If you want to go even further back, we’ll need to skip across the pond to jolly old England. The
name Berkshire first appears in the 9 th century spelled Bearrocscir, the name of a particular type of forest inhabited by box trees. The root word is Bearroc, a Celtic word meaning “hilly.” Here’s where things get confusing. The historic English county that bears the name Berkshire is pronounced Bark-shur. Your dog was right all along.

When the name hops across the North Atlantic, Americans began pronouncing it phonetically,
which is to say how it’s spelled. This wouldn’t be the first time the recommended American
pronunciation varied from the original English one.
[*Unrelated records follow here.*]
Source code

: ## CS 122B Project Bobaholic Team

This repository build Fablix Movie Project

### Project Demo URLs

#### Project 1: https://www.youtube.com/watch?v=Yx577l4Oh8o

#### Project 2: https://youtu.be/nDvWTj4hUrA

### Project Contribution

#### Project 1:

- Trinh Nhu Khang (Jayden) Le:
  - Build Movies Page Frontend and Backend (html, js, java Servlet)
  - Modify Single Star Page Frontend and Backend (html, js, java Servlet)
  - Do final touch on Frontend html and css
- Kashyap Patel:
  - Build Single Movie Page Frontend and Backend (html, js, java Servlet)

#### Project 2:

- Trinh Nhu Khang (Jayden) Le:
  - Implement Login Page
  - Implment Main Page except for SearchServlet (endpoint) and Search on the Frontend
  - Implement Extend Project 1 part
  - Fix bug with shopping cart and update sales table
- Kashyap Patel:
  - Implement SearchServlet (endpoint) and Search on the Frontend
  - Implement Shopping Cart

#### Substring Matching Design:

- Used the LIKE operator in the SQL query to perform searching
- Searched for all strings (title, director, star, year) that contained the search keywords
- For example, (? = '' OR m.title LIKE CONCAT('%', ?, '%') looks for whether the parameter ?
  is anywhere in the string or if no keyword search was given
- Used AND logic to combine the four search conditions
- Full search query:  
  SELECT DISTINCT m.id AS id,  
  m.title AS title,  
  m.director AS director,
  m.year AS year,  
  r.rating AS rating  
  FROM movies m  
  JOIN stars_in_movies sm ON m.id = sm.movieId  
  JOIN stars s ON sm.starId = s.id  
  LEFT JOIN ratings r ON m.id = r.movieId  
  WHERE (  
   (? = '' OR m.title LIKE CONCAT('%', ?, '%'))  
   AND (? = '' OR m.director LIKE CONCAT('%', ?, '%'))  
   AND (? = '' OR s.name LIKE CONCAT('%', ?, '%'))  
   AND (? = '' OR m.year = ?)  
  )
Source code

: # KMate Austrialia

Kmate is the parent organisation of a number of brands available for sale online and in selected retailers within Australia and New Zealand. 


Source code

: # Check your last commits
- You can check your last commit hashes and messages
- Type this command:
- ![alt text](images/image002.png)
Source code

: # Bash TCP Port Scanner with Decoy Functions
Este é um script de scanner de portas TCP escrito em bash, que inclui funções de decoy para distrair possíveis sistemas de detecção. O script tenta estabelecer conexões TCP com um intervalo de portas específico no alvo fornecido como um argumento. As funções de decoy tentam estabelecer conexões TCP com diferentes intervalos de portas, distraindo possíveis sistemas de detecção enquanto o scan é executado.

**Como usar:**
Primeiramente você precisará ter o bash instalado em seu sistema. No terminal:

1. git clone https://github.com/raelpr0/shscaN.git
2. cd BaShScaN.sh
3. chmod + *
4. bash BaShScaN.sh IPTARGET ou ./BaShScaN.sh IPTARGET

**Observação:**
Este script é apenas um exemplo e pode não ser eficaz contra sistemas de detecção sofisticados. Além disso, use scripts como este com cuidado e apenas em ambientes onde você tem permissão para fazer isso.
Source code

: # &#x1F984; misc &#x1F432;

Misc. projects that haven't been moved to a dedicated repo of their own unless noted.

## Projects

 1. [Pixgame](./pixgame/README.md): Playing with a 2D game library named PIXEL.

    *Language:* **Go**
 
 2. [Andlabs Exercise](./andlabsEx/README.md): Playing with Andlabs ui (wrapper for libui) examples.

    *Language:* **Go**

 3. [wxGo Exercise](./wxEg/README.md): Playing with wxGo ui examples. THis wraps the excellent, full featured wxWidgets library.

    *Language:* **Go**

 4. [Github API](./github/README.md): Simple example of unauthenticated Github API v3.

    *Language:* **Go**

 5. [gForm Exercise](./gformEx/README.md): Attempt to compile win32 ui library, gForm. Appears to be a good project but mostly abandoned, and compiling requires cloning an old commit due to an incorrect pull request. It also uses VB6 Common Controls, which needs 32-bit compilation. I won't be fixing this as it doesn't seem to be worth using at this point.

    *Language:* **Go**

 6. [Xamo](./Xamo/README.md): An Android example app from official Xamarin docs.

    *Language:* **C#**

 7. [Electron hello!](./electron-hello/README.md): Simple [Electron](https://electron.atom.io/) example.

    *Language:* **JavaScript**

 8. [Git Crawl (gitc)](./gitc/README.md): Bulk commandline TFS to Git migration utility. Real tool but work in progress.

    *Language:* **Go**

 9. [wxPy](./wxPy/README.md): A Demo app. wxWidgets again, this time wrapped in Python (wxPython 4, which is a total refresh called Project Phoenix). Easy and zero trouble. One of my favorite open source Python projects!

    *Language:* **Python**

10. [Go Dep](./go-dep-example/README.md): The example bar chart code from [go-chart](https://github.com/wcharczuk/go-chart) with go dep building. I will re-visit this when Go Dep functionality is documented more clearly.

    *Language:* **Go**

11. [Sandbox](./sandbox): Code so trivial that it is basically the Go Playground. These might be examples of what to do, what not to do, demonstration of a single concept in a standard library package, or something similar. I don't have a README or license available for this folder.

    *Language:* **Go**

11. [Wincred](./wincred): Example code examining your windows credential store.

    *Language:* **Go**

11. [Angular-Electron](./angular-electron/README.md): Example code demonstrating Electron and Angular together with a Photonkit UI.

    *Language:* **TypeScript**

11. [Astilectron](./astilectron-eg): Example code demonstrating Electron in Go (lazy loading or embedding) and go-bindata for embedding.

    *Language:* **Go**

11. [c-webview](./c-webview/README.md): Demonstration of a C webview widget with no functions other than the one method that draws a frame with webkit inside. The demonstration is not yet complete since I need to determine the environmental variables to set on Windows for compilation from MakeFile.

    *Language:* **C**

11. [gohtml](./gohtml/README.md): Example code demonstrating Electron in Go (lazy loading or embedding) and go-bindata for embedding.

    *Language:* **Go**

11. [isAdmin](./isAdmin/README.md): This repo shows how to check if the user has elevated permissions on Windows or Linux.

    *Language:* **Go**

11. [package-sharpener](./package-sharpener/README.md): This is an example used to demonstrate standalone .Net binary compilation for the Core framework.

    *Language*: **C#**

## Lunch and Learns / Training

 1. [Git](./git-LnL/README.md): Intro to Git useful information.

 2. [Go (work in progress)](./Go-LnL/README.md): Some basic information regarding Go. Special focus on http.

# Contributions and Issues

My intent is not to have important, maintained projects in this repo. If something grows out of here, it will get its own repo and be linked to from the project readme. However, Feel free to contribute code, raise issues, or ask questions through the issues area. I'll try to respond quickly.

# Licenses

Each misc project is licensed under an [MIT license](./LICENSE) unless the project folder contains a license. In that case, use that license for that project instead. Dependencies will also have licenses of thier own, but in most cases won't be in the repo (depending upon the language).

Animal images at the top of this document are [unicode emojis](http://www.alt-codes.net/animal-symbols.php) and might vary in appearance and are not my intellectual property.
After all, when’s the last time you wrapped
your food in al-ooh-men-ee-um foil?

The discrepancies are likely the result of a movement within American society in the late 18 th
and early 19th centuries to pronounce words and names as they appear in writing. It’s
speculated this was done to make English easier to learn for non-English speaking immigrants.
By the time the name is adopted by the textile company in 1889, Berk-sherr was cited as the
correct pronunciation stateside.

While one could argue for the merits of Berk-sherr or bark-shure, there’s no real historical basis
for berk-SHIRE. That seems to be mainly regional. As in the tristate area. Only 2.4% of
respondents on an online poll conducted by The Berkshire Eagle (published in Pittsfield,
Massachusetts) favored the Berk-SHIRE pronunciation.